With Optane Memory, Intel Claims To Make Hard Drives Faster Than SSDs (pcworld.com)
SSDs are generally faster than hard drives. However, they are also usually more expensive. Intel wants to change that with its new Optane Memory lineup, which it claims is faster and better performing than SSDs while not requiring customers to break their banks. From a report on PCWorld: Announced Monday morning, these first consumer Optane-based devices will be available April 24 in two M.2 trims: A 16GB model for $44 and a 32GB Optane Memory device for $77. Both are rated for crazy-fast read speeds of 1.2GBps and writes of 280MBps. [...] When the price of a 128GB SATA SSD is roughly $50 to $60 today, you may rightly wonder why Optane Memory would be worth the bother. Intel says most consumers just don't want to give up the capacity for their photos and videos. PC configurations with a hard drive and an SSD, while standard for higher-end PC users, isn't popular for the newbies. Think of the times you've had friends or family fill up the boot drive with cat pictures, but the secondary drive is nearly empty. Intel Optane Memory would give that mainstream user the same or better performance as an SSD, with the capacity advantage of the 1TB or 2TB drive they're used to.
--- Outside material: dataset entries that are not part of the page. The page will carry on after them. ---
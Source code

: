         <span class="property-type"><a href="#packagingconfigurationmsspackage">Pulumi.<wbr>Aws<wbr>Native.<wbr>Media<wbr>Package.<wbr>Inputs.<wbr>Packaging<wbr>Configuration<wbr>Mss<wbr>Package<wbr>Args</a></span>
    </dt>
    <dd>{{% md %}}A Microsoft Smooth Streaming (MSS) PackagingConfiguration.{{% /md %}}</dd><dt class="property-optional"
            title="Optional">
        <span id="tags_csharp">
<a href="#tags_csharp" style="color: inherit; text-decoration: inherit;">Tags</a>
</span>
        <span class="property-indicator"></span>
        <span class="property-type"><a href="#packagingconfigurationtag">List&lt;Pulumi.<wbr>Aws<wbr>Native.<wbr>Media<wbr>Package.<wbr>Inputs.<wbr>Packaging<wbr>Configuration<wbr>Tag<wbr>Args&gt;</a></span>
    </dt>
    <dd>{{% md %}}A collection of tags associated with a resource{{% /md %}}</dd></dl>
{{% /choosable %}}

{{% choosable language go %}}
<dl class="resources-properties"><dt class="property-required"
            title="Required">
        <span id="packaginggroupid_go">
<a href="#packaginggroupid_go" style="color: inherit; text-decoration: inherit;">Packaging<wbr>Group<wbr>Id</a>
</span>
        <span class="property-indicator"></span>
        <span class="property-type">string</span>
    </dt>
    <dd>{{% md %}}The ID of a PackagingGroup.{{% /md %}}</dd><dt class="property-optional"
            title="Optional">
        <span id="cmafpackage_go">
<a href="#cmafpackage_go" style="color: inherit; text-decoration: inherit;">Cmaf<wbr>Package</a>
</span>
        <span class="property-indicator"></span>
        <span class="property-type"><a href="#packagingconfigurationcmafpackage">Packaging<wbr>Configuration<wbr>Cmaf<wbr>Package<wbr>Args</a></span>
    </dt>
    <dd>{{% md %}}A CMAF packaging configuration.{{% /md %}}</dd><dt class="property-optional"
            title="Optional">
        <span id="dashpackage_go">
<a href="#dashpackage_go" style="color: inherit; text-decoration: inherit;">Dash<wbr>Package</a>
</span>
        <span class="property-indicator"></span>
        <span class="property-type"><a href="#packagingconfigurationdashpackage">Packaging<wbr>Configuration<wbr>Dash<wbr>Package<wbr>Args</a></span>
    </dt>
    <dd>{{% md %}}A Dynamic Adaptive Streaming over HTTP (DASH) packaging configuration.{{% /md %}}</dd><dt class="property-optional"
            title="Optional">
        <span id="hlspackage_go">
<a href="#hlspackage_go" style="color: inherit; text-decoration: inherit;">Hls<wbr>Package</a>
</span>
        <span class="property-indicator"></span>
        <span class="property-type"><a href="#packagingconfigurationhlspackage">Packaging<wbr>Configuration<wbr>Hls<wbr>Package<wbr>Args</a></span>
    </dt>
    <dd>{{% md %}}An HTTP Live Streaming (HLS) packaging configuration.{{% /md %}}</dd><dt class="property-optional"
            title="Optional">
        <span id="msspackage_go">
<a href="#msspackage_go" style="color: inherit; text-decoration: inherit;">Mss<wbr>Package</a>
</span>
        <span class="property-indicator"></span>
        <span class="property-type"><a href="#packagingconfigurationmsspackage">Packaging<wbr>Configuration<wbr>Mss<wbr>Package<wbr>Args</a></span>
Intel claims Optane Memory performance is as good or better than an SSD's, offering better latency by magnitudes and the ability to peak at much lower queue depths.
Can wouldn't indeed!
They can wouldn't be more as even such as many though.
So these high-priced, low-capacity drives are meant to fill the need for low-priced, high-capacity drives?
Shouldn't the summary at least attempt to fill in the gaps here?
Smoke. Total and complete nonsense. Why would I want to buy their over-priced octane junk verses a Samsung 951* or 960* NVMe drive? Far more storage for around $115-$130, 1.4 GBytes/sec consistent read performance, decent write performance, and decent durability.
P.S. the Intel 600P NVMe drive is also horrid, don't buy it.
http://apollo.backplane.com/DF...
-Matt
That's highly dependent on the woodening process.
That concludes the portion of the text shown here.